Spider web strategy unraveled by researchers

spider web

Johns Hopkins University researchers have discovered how spiders create webs using artificial intelligence and night vision to track every movement of their eight legs.

The creation of a web-building strategy or algorithm by the researchers provides new insight into how animals with brains only a fraction as large as human’s can create structures that are so elegant, complex and precise. These findings are now online and will be published in Current Biology.

While birding with my son, I first became interested in the topic. After I saw the amazing web, I thought “‘If you went to a zoo and saw a chimpanzee building this you’d think that’s one amazing and impressive chimpanzee.” Senior author Andrew Gordus is a Johns Hopkins behavioral scientist. “Now we’ve defined the entire choreography for web building, which has never been done for any animal architecture at this fine of a resolution.”

For centuries, web-weaving spiders have been captivated by humans. They build their webs blindly with only their sense of touch. While not all spiders can build webs, those that can are part of a group of animal species that have been known to create intricate sand circles during mating are some examples.

Gordus stated that the first step in understanding the small brains of these animal architects is to document and analyze the behavior and motor skills involved by capturing and recording the actions.

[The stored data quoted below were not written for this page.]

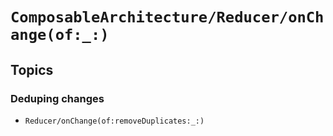 # ``ComposableArchitecture/Reducer/onChange(of:_:)``

## Topics

### Deduping changes

- ``Reducer/onChange(of:removeDuplicates:_:)``

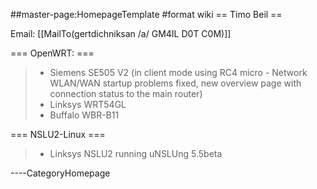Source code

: \#\#master-page:HomepageTemplate \#format wiki == Timo Beil ==

Email: \[\[MailTo(gertdichniksan /a/ GM4IL D0T C0M)\]\]

=== OpenWRT: ===

> -   Siemens SE505 V2 (in client mode using RC4 micro - Network
>     WLAN/WAN startup problems fixed, new overview page with connection
>     status to the main router)
> -   Linksys WRT54GL
> -   Buffalo WBR-B11

=== NSLU2-Linux ===

> -   Linksys NSLU2 running uNSLUng 5.5beta

----CategoryHomepage
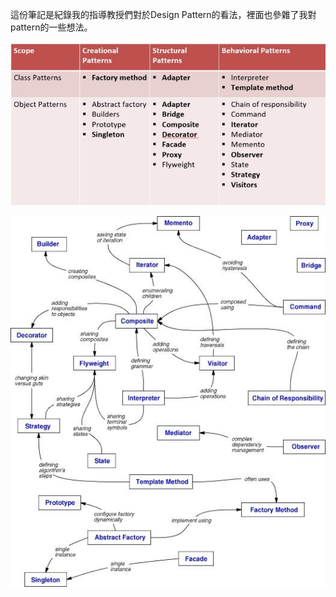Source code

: 這份筆記是紀錄我的指導教授們對於Design Pattern的看法，裡面也參雜了我對pattern的一些想法。

![Pattern_Overview](img/Pattern_Overview.jpg)

![Design_Pattern_Relationships](img/Design_Pattern_Relationships.jpg)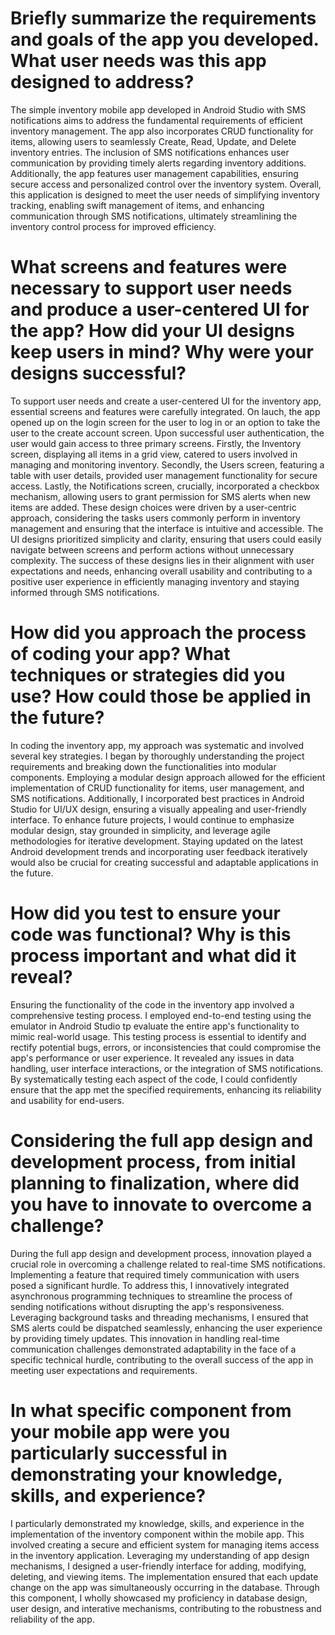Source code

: # Briefly summarize the requirements and goals of the app you developed. What user needs was this app designed to address?

The simple inventory mobile app developed in Android Studio with SMS notifications aims to address the fundamental requirements of efficient inventory management. The app also incorporates CRUD functionality for items, allowing users to seamlessly Create, Read, Update, and Delete inventory entries. The inclusion of SMS notifications enhances user communication by providing timely alerts regarding inventory additions. Additionally, the app features user management capabilities, ensuring secure access and personalized control over the inventory system. Overall, this application is designed to meet the user needs of simplifying inventory tracking, enabling swift management of items, and enhancing communication through SMS notifications, ultimately streamlining the inventory control process for improved efficiency.

# What screens and features were necessary to support user needs and produce a user-centered UI for the app? How did your UI designs keep users in mind? Why were your designs successful?

To support user needs and create a user-centered UI for the inventory app, essential screens and features were carefully integrated. On lauch, the app opened up on the login screen for the user to log in or an option to take the user to the create account screen. Upon successful user authentication, the user would gain access to three primary screens. Firstly, the Inventory screen, displaying all items in a grid view, catered to users involved in managing and monitoring inventory. Secondly, the Users screen, featuring a table with user details, provided user management functionality for secure access. Lastly, the Notifications screen, crucially, incorporated a checkbox mechanism, allowing users to grant permission for SMS alerts when new items are added. These design choices were driven by a user-centric approach, considering the tasks users commonly perform in inventory management and ensuring that the interface is intuitive and accessible. The UI designs prioritized simplicity and clarity, ensuring that users could easily navigate between screens and perform actions without unnecessary complexity. The success of these designs lies in their alignment with user expectations and needs, enhancing overall usability and contributing to a positive user experience in efficiently managing inventory and staying informed through SMS notifications. 

# How did you approach the process of coding your app? What techniques or strategies did you use? How could those be applied in the future?

In coding the inventory app, my approach was systematic and involved several key strategies. I began by thoroughly understanding the project requirements and breaking down the functionalities into modular components. Employing a modular design approach allowed for the efficient implementation of CRUD functionality for items, user management, and SMS notifications. Additionally, I incorporated best practices in Android Studio for UI/UX design, ensuring a visually appealing and user-friendly interface. To enhance future projects, I would continue to emphasize modular design, stay grounded in simplicity, and leverage agile methodologies for iterative development. Staying updated on the latest Android development trends and incorporating user feedback iteratively would also be crucial for creating successful and adaptable applications in the future.

# How did you test to ensure your code was functional? Why is this process important and what did it reveal?

Ensuring the functionality of the code in the inventory app involved a comprehensive testing process. I employed end-to-end testing using the emulator in Android Studio tp evaluate the entire app's functionality to mimic real-world usage. This testing process is essential to identify and rectify potential bugs, errors, or inconsistencies that could compromise the app's performance or user experience. It revealed any issues in data handling, user interface interactions, or the integration of SMS notifications. By systematically testing each aspect of the code, I could confidently ensure that the app met the specified requirements, enhancing its reliability and usability for end-users.

# Considering the full app design and development process, from initial planning to finalization, where did you have to innovate to overcome a challenge?

During the full app design and development process, innovation played a crucial role in overcoming a challenge related to real-time SMS notifications. Implementing a feature that required timely communication with users posed a significant hurdle. To address this, I innovatively integrated asynchronous programming techniques to streamline the process of sending notifications without disrupting the app's responsiveness. Leveraging background tasks and threading mechanisms, I ensured that SMS alerts could be dispatched seamlessly, enhancing the user experience by providing timely updates. This innovation in handling real-time communication challenges demonstrated adaptability in the face of a specific technical hurdle, contributing to the overall success of the app in meeting user expectations and requirements.

# In what specific component from your mobile app were you particularly successful in demonstrating your knowledge, skills, and experience?

I particularly demonstrated my knowledge, skills, and experience in the implementation of the inventory component within the mobile app. This involved creating a secure and efficient system for managing items access in the inventory application. Leveraging my understanding of app design mechanisms, I designed a user-friendly interface for adding, modifying, deleting, and viewing items. The implementation ensured that each update change on the app was simultaneously occurring in the database. Through this component, I wholly showcased my proficiency in database design, user design, and interative mechanisms, contributing to the robustness and reliability of the app.
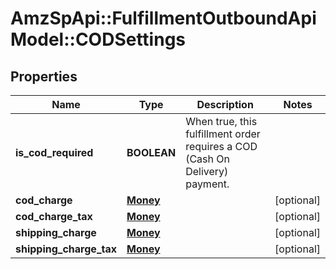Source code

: # AmzSpApi::FulfillmentOutboundApiModel::CODSettings

## Properties
Name | Type | Description | Notes
------------ | ------------- | ------------- | -------------
**is_cod_required** | **BOOLEAN** | When true, this fulfillment order requires a COD (Cash On Delivery) payment. | 
**cod_charge** | [**Money**](Money.md) |  | [optional] 
**cod_charge_tax** | [**Money**](Money.md) |  | [optional] 
**shipping_charge** | [**Money**](Money.md) |  | [optional] 
**shipping_charge_tax** | [**Money**](Money.md) |  | [optional] 

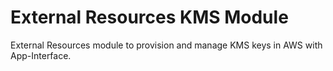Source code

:# External Resources KMS Module

External Resources module to provision and manage KMS keys in AWS with App-Interface.

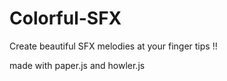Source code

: # Colorful-SFX

Create beautiful SFX melodies at your finger tips !!

made with paper.js and howler.js
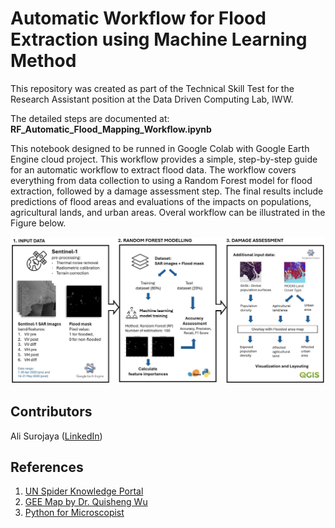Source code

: # Automatic Workflow for Flood Extraction using Machine Learning Method

This repository was created as part of the Technical Skill Test for the Research Assistant position at the Data Driven Computing Lab, IWW.

The detailed steps are documented at: **RF_Automatic_Flood_Mapping_Workflow.ipynb**

This notebook designed to be runned in Google Colab with Google Earth Engine cloud project. This workflow provides a simple, step-by-step guide for an automatic workflow to extract flood data. The workflow covers everything from data collection to using a Random Forest model for flood extraction, followed by a damage assessment step. The final results include predictions of flood areas and evaluations of the impacts on populations, agricultural lands, and urban areas. Overal workflow can be illustrated in the Figure below.

![workflow](https://github.com/alisurajaya/RF-flood-mapping/blob/main/workflow.jpg)


## Contributors

Ali Surojaya ([LinkedIn](https://www.linkedin.com/in/ali-surojaya-3a25ab135/))

## References

1. [UN Spider Knowledge Portal](https://www.un-spider.org/advisory-support/recommended-practices/recommended-practice-google-earth-engine-flood-mapping/step-by-step)
2. [GEE Map by Dr. Quisheng Wu](https://geemap.org/tutorials/)
3. [Python for Microscopist](https://github.com/bnsreenu/python_for_microscopists/blob/master/060-RandomForest1.py)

His team examined a hackled orb weaver, which is a native to the west United States. It’s small enough that it can be comfortably seated on one fingertip. The lab created an infrared camera and infrared light arena to observe spiders as they build webs at night. They were able to monitor and record six spiders each night while they built webs using this setup. With machine vision software specifically designed to detect leg movement, they tracked millions of individual actions.

Abel Corver is a graduate student in web-making and neurophysiology said “Even if you video record it, that’s a lot of legs to track, over a long time, across many individuals. It’s just too much to go through every frame and annotate the leg points by hand so we trained machine vision software to detect the posture of the spider, frame by frame, so we could document everything the legs do to build an entire web.”

Researchers discovered that web-making behavior is very similar among spiders. They were even able to predict which part of the web a spider was creating by simply looking at a leg.

Gordus stated, “Even if the final structure is a little different, the rules they use to build the web are the same. They’re all using the same rules, which confirms the rules are encoded in their brains. Now we want to know how those rules are encoded at the level of neurons.”

Future lab work will include experiments using mind-altering drugs to discover which circuits of the spider’s brain are responsible in various stages of web-building.

Corver stated, “The spider was fascinating because here you have an animal with the same basic building blocks as us, and this work could lead to us hints about how we can understand larger brains, including those of humans. I find that very exciting.”neurons

Nicholas Wilkerson (an ex-Hopkins undergraduate who is currently a graduate student in Atlantic Veterinary College) and Jeremy Miller (a Johns Hopkins graduate student in the same field) are also authors.